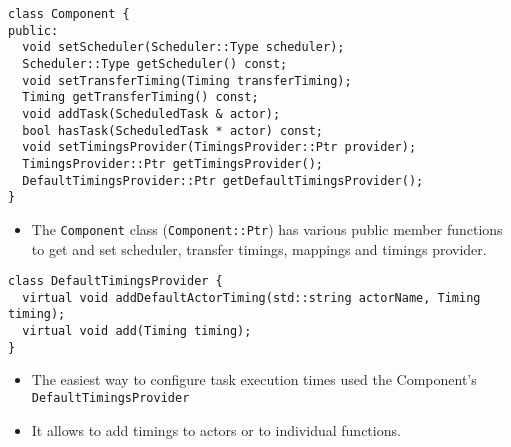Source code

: \begin{frame}[fragile=singleslide]
\begin{lstlisting}
class Component {
public:
  void setScheduler(Scheduler::Type scheduler);
  Scheduler::Type getScheduler() const;
  void setTransferTiming(Timing transferTiming);
  Timing getTransferTiming() const;
  void addTask(ScheduledTask & actor);
  bool hasTask(ScheduledTask * actor) const;
  void setTimingsProvider(TimingsProvider::Ptr provider);
  TimingsProvider::Ptr getTimingsProvider();
  DefaultTimingsProvider::Ptr getDefaultTimingsProvider();
}
\end{lstlisting}
\begin{itemize}
\item The \lstinline!Component! class (\lstinline!Component::Ptr!) has various public member functions to get and set scheduler, transfer timings, mappings and timings provider.
\end{itemize}
\end{frame}



\begin{frame}[fragile=singleslide]
\begin{lstlisting}
class DefaultTimingsProvider {
  virtual void addDefaultActorTiming(std::string actorName, Timing timing);
  virtual void add(Timing timing);
}

\end{lstlisting}
\begin{itemize}
\item The easiest way to configure task execution times used the Component's \lstinline!DefaultTimingsProvider!
\item It allows to add timings to actors or to individual functions.
\end{itemize}
\end{frame}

**Exercise**: Everything from the line containing "to individual functions." through the last line above should be copied exactly, please, with nothing added.

**Exercise response**:
\item It allows to add timings to actors or to individual functions.
\end{itemize}
\end{frame}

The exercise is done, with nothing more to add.